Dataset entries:
○ ○ ○ ○

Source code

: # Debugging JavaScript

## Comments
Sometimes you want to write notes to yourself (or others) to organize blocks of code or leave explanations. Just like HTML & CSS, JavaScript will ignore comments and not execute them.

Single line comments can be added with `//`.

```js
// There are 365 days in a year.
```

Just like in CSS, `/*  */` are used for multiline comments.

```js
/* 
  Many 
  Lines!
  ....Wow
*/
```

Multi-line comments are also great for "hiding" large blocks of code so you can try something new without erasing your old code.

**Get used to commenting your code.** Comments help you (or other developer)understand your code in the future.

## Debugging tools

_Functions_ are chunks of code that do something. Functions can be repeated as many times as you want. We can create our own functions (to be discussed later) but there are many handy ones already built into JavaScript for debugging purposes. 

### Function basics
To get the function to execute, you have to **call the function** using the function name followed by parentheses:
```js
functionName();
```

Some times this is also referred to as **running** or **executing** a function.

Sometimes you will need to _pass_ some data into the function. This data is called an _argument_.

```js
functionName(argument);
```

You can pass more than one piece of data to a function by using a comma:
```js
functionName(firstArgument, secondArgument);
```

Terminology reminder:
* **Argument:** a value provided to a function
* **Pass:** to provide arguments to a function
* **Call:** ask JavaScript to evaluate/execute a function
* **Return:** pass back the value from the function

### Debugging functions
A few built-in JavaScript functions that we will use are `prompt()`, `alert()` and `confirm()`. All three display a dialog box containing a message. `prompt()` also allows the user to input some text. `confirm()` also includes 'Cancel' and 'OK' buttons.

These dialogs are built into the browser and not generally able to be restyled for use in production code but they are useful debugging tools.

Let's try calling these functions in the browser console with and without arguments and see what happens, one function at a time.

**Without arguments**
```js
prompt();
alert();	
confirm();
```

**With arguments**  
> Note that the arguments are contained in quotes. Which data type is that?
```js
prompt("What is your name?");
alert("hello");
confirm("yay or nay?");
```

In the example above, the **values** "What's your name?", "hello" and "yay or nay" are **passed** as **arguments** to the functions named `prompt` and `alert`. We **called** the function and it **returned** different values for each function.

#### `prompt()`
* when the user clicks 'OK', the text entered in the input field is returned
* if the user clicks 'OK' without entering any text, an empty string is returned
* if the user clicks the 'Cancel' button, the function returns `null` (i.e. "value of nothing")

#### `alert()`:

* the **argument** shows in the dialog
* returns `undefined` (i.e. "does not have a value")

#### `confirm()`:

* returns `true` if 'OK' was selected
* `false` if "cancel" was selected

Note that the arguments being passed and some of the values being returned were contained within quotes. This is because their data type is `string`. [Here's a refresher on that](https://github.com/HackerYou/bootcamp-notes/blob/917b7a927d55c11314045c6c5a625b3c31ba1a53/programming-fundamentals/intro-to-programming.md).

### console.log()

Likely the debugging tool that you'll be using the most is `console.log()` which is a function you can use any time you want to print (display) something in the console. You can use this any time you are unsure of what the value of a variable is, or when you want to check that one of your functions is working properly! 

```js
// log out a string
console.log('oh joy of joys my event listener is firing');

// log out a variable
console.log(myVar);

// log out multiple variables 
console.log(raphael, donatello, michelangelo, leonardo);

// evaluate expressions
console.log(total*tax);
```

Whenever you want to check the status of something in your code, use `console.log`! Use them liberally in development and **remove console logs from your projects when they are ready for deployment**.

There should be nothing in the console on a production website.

○ ○ ○ ○

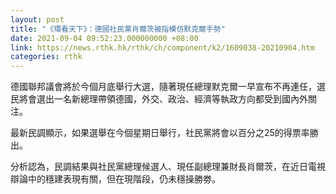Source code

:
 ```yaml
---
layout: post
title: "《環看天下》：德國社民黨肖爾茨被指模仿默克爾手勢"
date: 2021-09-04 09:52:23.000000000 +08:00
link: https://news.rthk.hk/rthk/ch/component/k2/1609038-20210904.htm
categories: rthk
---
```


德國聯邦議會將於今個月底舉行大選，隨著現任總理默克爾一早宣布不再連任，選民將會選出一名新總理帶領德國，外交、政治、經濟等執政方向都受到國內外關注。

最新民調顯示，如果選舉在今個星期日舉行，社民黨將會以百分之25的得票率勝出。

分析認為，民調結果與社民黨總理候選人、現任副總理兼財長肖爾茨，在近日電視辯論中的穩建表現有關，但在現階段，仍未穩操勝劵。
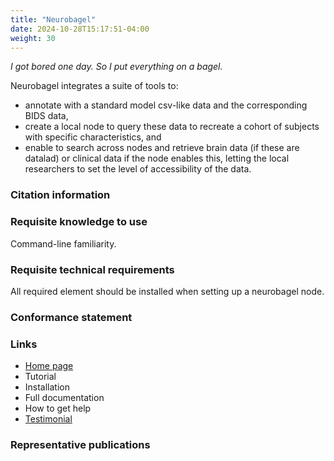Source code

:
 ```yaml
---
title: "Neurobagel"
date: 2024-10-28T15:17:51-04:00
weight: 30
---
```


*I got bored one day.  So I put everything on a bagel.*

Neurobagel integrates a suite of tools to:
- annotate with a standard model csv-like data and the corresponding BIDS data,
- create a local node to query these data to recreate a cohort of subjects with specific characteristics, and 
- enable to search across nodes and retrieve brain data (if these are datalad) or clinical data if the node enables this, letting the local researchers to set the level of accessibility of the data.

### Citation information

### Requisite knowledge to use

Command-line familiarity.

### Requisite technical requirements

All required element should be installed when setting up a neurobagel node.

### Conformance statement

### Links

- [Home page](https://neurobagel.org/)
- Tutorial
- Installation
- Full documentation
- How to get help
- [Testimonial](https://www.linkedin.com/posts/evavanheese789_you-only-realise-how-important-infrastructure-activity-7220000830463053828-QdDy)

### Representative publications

○ ○ ○ ○

Within the records, count the lines that include the word "called". Answer with the number only.

→ Answer space
2